Versi Penyidik: Dugaan Pemerasan Rp5 Miliar
Sebelumnya, perkara ini ditangani oleh Polda Riau. Wadirreskrimum Sunhot Silalahi menyatakan kasus yang menyeret Ketua Umum Ormas PETIR itu bukan suap-menyuap, melainkan murni dugaan pemerasan sebagaimana diatur Pasal 368 KUHP.
Penyidik menyampaikan sembilan poin utama, antara lain: kasus dikualifikasikan sebagai pemerasan; korban tidak dapat dipidana karena bertindak di bawah daya paksa; unsur paksaan dan ancaman dinilai terbukti melalui rekaman CCTV, komunikasi digital, dan keterangan saksi; serta penetapan tersangka dilakukan sesuai prosedur.
Polisi juga menyebut nilai uang yang diminta mencapai sekitar Rp5 miliar dengan modus mengatasnamakan organisasi. Saat operasi tangkap tangan di Hotel Furaya, Pekanbaru, disita uang tunai Rp150 juta yang disebut sebagai uang muka. Penyidik masih mendalami kemungkinan keterlibatan pihak lain.
“Tidak ada yang kebal hukum.

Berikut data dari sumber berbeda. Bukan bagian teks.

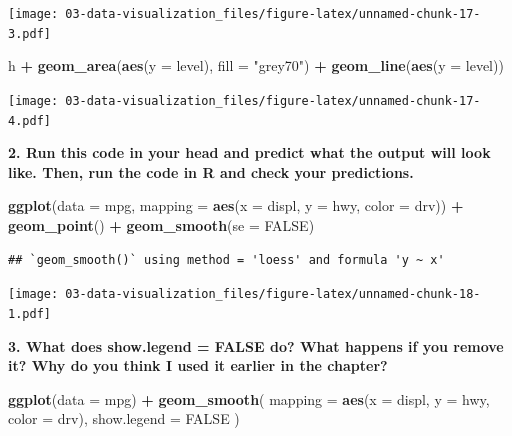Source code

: \documentclass[]{book}
\newenvironment{Shaded}{\begin{snugshade}}{\end{snugshade}}
\newcommand{\DataTypeTok}[1]{\textcolor[rgb]{0.13,0.29,0.53}{#1}}
\newcommand{\KeywordTok}[1]{\textcolor[rgb]{0.13,0.29,0.53}{\textbf{#1}}}
\newcommand{\NormalTok}[1]{#1}
\newcommand{\OperatorTok}[1]{\textcolor[rgb]{0.81,0.36,0.00}{\textbf{#1}}}
\newcommand{\OtherTok}[1]{\textcolor[rgb]{0.56,0.35,0.01}{#1}}
\newcommand{\StringTok}[1]{\textcolor[rgb]{0.31,0.60,0.02}{#1}}
\theoremstyle{definition}
\theoremstyle{definition}
\theoremstyle{definition}
\theoremstyle{remark}
\begin{document}
\texttt{[image: 03-data-visualization\_files/figure-latex/unnamed-chunk-17-3.pdf]}

\begin{Shaded}
\begin{Highlighting}[]
\NormalTok{h }\OperatorTok{+}
\StringTok{  }\KeywordTok{geom_area}\NormalTok{(}\KeywordTok{aes}\NormalTok{(}\DataTypeTok{y =}\NormalTok{ level), }\DataTypeTok{fill =} \StringTok{"grey70"}\NormalTok{) }\OperatorTok{+}
\StringTok{  }\KeywordTok{geom_line}\NormalTok{(}\KeywordTok{aes}\NormalTok{(}\DataTypeTok{y =}\NormalTok{ level))}
\end{Highlighting}
\end{Shaded}

\texttt{[image: 03-data-visualization\_files/figure-latex/unnamed-chunk-17-4.pdf]}

\textbf{2. Run this code in your head and predict what the output will
look like. Then, run the code in R and check your predictions.}

\begin{Shaded}
\begin{Highlighting}[]
\KeywordTok{ggplot}\NormalTok{(}\DataTypeTok{data =}\NormalTok{ mpg, }\DataTypeTok{mapping =} \KeywordTok{aes}\NormalTok{(}\DataTypeTok{x =}\NormalTok{ displ, }\DataTypeTok{y =}\NormalTok{ hwy, }\DataTypeTok{color =}\NormalTok{ drv)) }\OperatorTok{+}\StringTok{ }
\StringTok{  }\KeywordTok{geom_point}\NormalTok{() }\OperatorTok{+}\StringTok{ }
\StringTok{  }\KeywordTok{geom_smooth}\NormalTok{(}\DataTypeTok{se =} \OtherTok{FALSE}\NormalTok{)}
\end{Highlighting}
\end{Shaded}

\begin{verbatim}
## `geom_smooth()` using method = 'loess' and formula 'y ~ x'
\end{verbatim}

\texttt{[image: 03-data-visualization\_files/figure-latex/unnamed-chunk-18-1.pdf]}

\textbf{3. What does show.legend = FALSE do? What happens if you remove
it? Why do you think I used it earlier in the chapter?}

\begin{Shaded}
\begin{Highlighting}[]
\KeywordTok{ggplot}\NormalTok{(}\DataTypeTok{data =}\NormalTok{ mpg) }\OperatorTok{+}
\StringTok{  }\KeywordTok{geom_smooth}\NormalTok{(}
    \DataTypeTok{mapping =} \KeywordTok{aes}\NormalTok{(}\DataTypeTok{x =}\NormalTok{ displ, }\DataTypeTok{y =}\NormalTok{ hwy, }\DataTypeTok{color =}\NormalTok{ drv),}
    \DataTypeTok{show.legend =} \OtherTok{FALSE}
\NormalTok{  )}
\end{Highlighting}
\end{Shaded}
\end{document}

Kebebasan berserikat tidak bisa dijadikan tameng untuk menakut-nakuti masyarakat,” tegas Sunhot saat itu (Konfrensi Pers di Mapolda Riau).
Awal Mula Penangkapan dan Klaim Dijebak
Penangkapan dilakukan Tim Jatanras Polda Riau terhadap Jakson menyusul pada 16 November 2025 dalam pengamanan ke Mapolda Riau dan menggemparkan publik.
Dalam video yang viral, Jekson tampak mengenakan baju tahanan oranye dan berteriak meminta perlindungan kepada Presiden RI terpilih sekaligus Menteri Pertahanan, Prabowo Subianto.
“Tolong saya, Pak Prabowo! Saya dijebak!” teriaknya saat digiring aparat.
Kasus ini juga beririsan dengan aktivitas PETIR yang sebelumnya melaporkan dugaan pelanggaran korporasi perkebunan sawit ke Kejaksaan Agung pada November 2024. Laporan tersebut disebut masih dalam tahap penelusuran awal oleh Jaksa Agung Muda Tindak Pidana Khusus.
Kendati demikian, perkara dugaan pemerasan itu, kini berada di tangan majelis hakim. Putusan nantinya akan menjadi penentu: apakah unsur pemerasan terbukti secara sah dan meyakinkan, ataukah pembelaan tentang hak konstitusional dan partisipasi publik menemukan legitimasi di ruang keadilan.